12.      OTHER SPECIAL PROVISIONS. (a) The Company is subject to the provisions
         of Section 18 of P.L. 1991, C. 431 (c. 40A:20-18), respecting the
         powers of Jersey City to alleviate financial difficulties of the
         Company or to perform actions on behalf of the Company upon a
         determination of a financial emergency.


13.      EXCULPATION AND INDEMNIFICATION. In the event that Toll Grove LP, or
         any of its direct or indirect partners, directors, officers,
         stockholders, employees, agents, affiliates or controlling persons,
         including, without limitation, any Manager or Officer (collectively,
         the "Indemnified Persons", each, including such Member, an "Indemnified
         Person"), becomes involved, in any capacity, in any threatened, pending
         or completed, action, proceeding or investigation, in connection with
         any matter arising out of or relating to the Company's business or
         affairs, the Company will periodically reimburse such Indemnified
         Person for its legal and other expenses (including the cost of any
         investigation and preparation) incurred in connection therewith,
         provided that such Indemnified Person shall promptly repay to the





                                        4


         Company the amount of any such reimbursed expenses paid to it if it
         shall ultimately be determined that such Indemnified Person is not
         entitled to be indemnified by the Company in connection with such
         action, proceeding or investigation as provided in the exception
         contained in the next succeeding sentence. To the fullest extent
         permitted by law, the Company also will indemnify and hold harmless an
         Indemnified Person against any losses, claims, damages, liabilities,
         obligations, penalties, actions, judgments, suits, proceedings, costs,
         expenses and disbursements of any kind or nature whatsoever
         (collectively, "Costs"), to which such an Indemnified Person may become
         subject in connection with any matter arising out of or in connection
         with the Company's business or affairs, except to the extent that any
         such Costs result solely from the willful misfeasance, gross negligence
         or bad faith of such Indemnified Person. If for any reason (other than
         the willful misfeasance, gross negligence, or bad faith of such
         Indemnified Person) the foregoing indemnification is unavailable to
         such Indemnified Person, or insufficient to hold it harmless, then the
         Company shall contribute to the amount paid or payable by such
         Indemnified Person as a result of such Costs in such proportion as is
         appropriate to reflect not only the relative benefits received by the
         Company on the one hand and such Indemnified Person on the other hand
         but also the relative fault of the Company and such Indemnified Person,
         as well as any relevant equitable considerations. The reimbursement,
         indemnity and contribution obligations of the Company under this
         Section 9 shall be in addition to any liability which the Company may
         otherwise have to any Indemnified Person and shall be binding upon and
         inure to the benefit of any successors, assigns, heirs and personal
         representatives of the Company and any Indemnified Person. The
         reimbursement, indemnity and contribution obligations of the Company
         under this Section 9 shall be limited to the Company's assets, and no
         Member shall have any personal liability on account thereof. The
         foregoing provisions shall survive any termination of this Agreement.

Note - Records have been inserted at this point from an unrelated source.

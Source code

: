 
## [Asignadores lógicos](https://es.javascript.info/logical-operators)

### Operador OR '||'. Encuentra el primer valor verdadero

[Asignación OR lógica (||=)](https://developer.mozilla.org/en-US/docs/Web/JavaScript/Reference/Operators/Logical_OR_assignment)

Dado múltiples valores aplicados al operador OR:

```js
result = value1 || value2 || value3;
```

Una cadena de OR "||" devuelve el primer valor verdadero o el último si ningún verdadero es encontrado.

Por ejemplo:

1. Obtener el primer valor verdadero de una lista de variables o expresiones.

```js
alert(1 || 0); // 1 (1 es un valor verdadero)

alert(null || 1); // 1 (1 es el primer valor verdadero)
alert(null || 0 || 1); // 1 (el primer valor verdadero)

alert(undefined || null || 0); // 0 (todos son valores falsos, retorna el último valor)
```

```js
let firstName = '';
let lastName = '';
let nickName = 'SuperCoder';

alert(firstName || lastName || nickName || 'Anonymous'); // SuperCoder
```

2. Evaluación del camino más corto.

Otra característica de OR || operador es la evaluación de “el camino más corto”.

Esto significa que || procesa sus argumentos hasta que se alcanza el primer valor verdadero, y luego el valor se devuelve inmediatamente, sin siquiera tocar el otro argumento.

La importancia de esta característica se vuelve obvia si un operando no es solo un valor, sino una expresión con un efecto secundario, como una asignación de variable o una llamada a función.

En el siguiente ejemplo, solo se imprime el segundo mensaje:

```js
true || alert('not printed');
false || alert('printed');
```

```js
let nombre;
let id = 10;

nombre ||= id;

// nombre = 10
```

14.      ADMISSION. Toll Grove LP is hereby deemed admitted as the sole member
         of the Company upon its execution and delivery of this Agreement.

15.      ALLOCATION OF PROFITS AND LOSSES. The Company's profits and losses
         shall be allocated to Toll Grove LP, as sole member.

16.      DISTRIBUTIONS. Distributions shall be made to Toll Grove LP, as sole
         member.

17.      LIMITED LIABILITY. Except as otherwise provided by the Act, the debts,
         obligations and liabilities of the Company, whether arising in
         contract, tort or otherwise, shall be solely the debts, obligations and
         liabilities of the Company, and neither the sole member nor any
         affiliate, director, officer, partner or controlling person of the sole
         member shall be obligated personally for any such debt, obligation or
         liability of the Company.

18.      GOVERNING LAW. THIS AGREEMENT SHALL BE GOVERNED BY, AND CONSTRUED
         UNDER, THE LAWS OF THE STATE OF NEW JERSEY, ALL RIGHTS AND REMEDIES
         BEING GOVERNED BY SAID LAWS, WITHOUT REGARD TO PRINCIPLES OF CONFLICT
         OF LAWS.




                                        5


19.      AMENDMENTS. This Agreement may not be modified, altered, supplemented
         or amended except pursuant to a written agreement executed and
         delivered by Toll Grove LP.


         IN WITNESS WHEREOF, the undersigned, intending to be legally bound
hereby, has duly executed this Agreement as of the date first above written.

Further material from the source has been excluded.